Bolt Saga 5 Page 4
“Oh, sheez.” Emma pops to her feet and seizes one of my arms. “Baby, are you—”
“I’m fine.” I try lightening up the growl with a dark snicker, but it just sounds like I’ve downed one too many shots of Stoli—and not in the good way. “It’ll be over in a second.” I hope. Sometimes, my drops last for thirty seconds. Other times, it’s been three hours. Fortunately, the room realigns as I turn and prop a hip against the counter. “And damn it, what do you have to be ashamed of, Emmalina? With me?”
I deliberately bite out the questions. The last thing the woman should ever be, anywhere near me, is ashamed. My goal is to make her world the opposite. Free and safe and confident and joyful. And yet right now, none of that claims her face, her posture, or the mutter with which she continues speaking.
“There’s a reason why I freaked out on you,” she says slowly. “Back in California. About Sawyer, then Angelique.”

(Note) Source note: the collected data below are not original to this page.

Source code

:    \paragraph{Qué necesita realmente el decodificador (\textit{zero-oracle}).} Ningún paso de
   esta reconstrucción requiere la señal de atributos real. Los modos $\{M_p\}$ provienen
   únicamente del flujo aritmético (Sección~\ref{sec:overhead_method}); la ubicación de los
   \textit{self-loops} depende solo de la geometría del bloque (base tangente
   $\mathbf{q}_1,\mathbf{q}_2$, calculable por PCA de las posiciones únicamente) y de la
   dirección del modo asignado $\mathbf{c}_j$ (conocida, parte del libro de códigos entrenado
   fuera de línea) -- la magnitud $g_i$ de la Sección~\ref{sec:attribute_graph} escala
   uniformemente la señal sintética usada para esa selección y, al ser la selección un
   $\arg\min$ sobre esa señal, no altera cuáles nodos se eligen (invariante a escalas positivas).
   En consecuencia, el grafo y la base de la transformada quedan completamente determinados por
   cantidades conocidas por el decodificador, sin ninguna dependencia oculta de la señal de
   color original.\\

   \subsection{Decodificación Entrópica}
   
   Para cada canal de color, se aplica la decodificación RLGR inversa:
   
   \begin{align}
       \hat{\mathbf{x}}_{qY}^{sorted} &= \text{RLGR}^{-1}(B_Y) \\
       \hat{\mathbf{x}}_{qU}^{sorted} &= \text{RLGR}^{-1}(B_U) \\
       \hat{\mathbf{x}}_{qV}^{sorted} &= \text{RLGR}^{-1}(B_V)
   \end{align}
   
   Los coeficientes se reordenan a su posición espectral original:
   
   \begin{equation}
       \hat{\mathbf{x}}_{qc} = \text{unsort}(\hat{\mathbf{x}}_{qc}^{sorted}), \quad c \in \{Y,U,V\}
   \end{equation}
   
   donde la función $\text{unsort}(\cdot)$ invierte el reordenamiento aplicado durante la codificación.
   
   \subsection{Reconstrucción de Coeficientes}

I tilt my head. Study her intently, from the way she worries her bottom lip to the nervous skitter of her gaze. “You mean, to the point that you bugged out of the entire state.”
She starts rolling her workout tights back up over her thighs and hips. “Well, yeah.”
“Bugged out on me.”
Her head snaps up. Her gaze flashes turquoise fire. “A penalty you partly brought on yourself, mister.”
“Affirmative.” I dose it heavily with my contrition. “You should have known about Foley from the start. I’m sorry.”
“And Angelique?” She folds her arms, pursing her lips so hard it’s adorable.
“Is a necessary asset for us right now.” It’s businesslike because, unbelievably, I’m already fighting new pressure in my balls. Fuck. How can one woman possess the power to do this to me even with my gas tank damn near empty? “One I’ve had as much trouble accepting as you, okay?”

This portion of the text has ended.